#### Exercise details
Type the listing below out again exactly. No images.

#### Records
=== Begin Enclosure ===

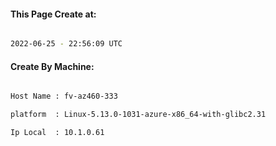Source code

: 
   
#### This Page Create at:

```bash

2022-06-25 - 22:56:09 UTC

```

#### Create By Machine:

```bash

Host Name : fv-az460-333

platform  : Linux-5.13.0-1031-azure-x86_64-with-glibc2.31

Ip Local  : 10.1.0.61

```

=== End Enclosure ===

#### Exercise answer
Source code

: 
   
#### This Page Create at:

```bash

2022-06-25 - 22:56:09 UTC

```

#### Create By Machine:

```bash

Host Name : fv-az460-333

platform  : Linux-5.13.0-1031-azure-x86_64-with-glibc2.31

Ip Local  : 10.1.0.61

```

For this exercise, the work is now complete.